Condotta Elusiva: Quando la Cassazione Conferma la Condanna
Nel complesso panorama del diritto penale, la distinzione tra un semplice inadempimento e una vera e propria condotta elusiva è cruciale, specialmente quando si tratta del reato previsto dall’articolo 388 del Codice Penale. Una recente ordinanza della Corte di Cassazione ha ribadito principi fondamentali in materia, dichiarando inammissibile il ricorso di un’imputata e chiarendo i limiti del giudizio di legittimità. Analizziamo insieme questa decisione per comprendere meglio le sue implicazioni.
I Fatti del Caso
Il caso nasce dal ricorso presentato da un’imputata avverso una sentenza della Corte d’Appello che l’aveva condannata per il reato di cui all’art. 388 c.p. (mancata esecuzione dolosa di un provvedimento del giudice). La difesa sosteneva che il comportamento della propria assistita non integrasse una vera e propria condotta elusiva, ma si limitasse a un mero inadempimento, aspetto che, secondo la tesi difensiva, non avrebbe rilevanza penale.

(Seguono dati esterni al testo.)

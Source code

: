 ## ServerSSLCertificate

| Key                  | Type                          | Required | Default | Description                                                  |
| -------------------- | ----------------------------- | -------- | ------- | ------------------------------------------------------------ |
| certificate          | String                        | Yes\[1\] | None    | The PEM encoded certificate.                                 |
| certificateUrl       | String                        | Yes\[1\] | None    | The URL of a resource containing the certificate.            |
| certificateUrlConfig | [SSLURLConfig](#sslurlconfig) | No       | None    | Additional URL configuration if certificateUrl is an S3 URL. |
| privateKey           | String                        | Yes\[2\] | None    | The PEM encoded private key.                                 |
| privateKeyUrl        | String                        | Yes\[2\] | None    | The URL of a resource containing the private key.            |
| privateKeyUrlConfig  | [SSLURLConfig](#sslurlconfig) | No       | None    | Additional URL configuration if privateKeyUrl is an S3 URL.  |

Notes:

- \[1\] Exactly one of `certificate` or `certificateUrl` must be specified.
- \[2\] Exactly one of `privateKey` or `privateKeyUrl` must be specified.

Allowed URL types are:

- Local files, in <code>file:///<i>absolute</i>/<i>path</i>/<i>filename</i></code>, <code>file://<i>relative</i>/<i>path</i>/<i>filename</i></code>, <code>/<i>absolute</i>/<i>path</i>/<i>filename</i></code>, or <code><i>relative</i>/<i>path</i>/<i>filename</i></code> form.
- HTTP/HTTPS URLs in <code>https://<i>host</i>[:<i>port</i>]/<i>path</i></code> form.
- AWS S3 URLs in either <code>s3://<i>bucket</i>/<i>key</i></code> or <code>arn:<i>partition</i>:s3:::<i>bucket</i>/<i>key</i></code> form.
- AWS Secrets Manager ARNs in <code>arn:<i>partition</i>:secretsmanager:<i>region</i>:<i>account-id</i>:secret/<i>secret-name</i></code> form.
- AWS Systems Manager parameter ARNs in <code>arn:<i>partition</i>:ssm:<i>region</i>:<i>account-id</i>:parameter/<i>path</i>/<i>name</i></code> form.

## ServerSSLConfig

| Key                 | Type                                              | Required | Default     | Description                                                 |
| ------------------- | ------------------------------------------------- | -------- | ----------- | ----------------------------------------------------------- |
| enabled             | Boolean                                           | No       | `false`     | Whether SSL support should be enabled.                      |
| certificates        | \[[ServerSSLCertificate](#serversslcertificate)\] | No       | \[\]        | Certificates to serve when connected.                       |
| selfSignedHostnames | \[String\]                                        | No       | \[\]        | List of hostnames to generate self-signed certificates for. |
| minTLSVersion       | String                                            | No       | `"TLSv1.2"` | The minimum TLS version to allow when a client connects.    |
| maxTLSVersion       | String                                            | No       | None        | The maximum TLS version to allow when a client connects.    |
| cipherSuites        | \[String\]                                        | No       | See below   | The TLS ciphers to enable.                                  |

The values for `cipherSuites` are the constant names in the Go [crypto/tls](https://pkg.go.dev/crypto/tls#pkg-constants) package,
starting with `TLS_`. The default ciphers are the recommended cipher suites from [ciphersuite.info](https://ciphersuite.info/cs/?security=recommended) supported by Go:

L’imputata, attraverso il suo legale, ha quindi proposto ricorso per Cassazione, cercando di ottenere un annullamento della condanna e una diversa valutazione dei fatti che avevano portato alla decisione dei giudici di merito.
La Decisione della Suprema Corte sul Ricorso
La Corte di Cassazione, con l’ordinanza in esame, ha dichiarato il ricorso inammissibile. Questa decisione non entra nel merito della vicenda, ovvero non stabilisce se l’imputata sia colpevole o innocente. Piuttosto, si concentra sulla struttura e sul contenuto del ricorso stesso, ritenendolo non idoneo a superare il vaglio di ammissibilità.
La Corte ha condannato la ricorrente al pagamento delle spese processuali e al versamento di una somma di tremila euro alla Cassa delle ammende, una conseguenza tipica della dichiarazione di inammissibilità di un ricorso penale.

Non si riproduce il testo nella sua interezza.